The inspector had risen. He said in a pleasant voice:
“Do you know one thing, Miss Dove? It strikes me as very odd that even though there are three golf courses in the immediate neighbourhood, it has yet not been possible to find Mrs. Fortescue on one of them before now?”
“It would not be so odd, Inspector, if she did not actually happen to be playing golf at all.”
Mary’s voice was dry. The inspector said sharply:
“I was distinctly informed that she was playing golf.”
“She took her golf clubs and announced her intention of doing so. She was driving her own car, of course.”
He looked at her steadily, perceiving the inference.
“Who was she playing with? Do you know?”
“I think it possible that it might be Mr. Vivian Dubois.”
Neele contented himself by saying: “I see.”
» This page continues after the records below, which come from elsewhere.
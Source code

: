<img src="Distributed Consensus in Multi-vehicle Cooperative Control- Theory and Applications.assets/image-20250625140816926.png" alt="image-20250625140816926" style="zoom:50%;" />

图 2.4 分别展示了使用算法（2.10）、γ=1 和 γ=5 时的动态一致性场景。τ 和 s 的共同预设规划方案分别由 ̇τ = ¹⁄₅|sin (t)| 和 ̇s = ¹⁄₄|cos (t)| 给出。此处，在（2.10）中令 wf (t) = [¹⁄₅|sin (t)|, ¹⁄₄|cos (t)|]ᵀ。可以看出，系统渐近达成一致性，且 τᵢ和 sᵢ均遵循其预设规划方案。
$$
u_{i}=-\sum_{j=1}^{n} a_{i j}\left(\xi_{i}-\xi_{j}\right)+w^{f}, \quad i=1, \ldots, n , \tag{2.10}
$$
“I’ll send Gladys in to you. She’ll probably be scared to death.” Mary paused for a moment by the door, then she said:
“I should hardly advise you to go too much by all I’ve told you. I’m a malicious creature.”
She went out. Inspector Neele looked at the closed door and wondered. Whether actuated by malice or not, what she had told him could not fail to be suggestive. If Rex Fortescue had been deliberately poisoned, and it seemed almost certain that that was the case, then the setup at Yewtree Lodge seemed highly promising. Motives appeared to be lying thick on the ground.
Chapter Five
The girl who entered the room with obvious unwillingness was an unattractive, frightened-looking girl, who managed to look faintly sluttish in spite of being tall and smartly dressed in a claret-coloured uniform.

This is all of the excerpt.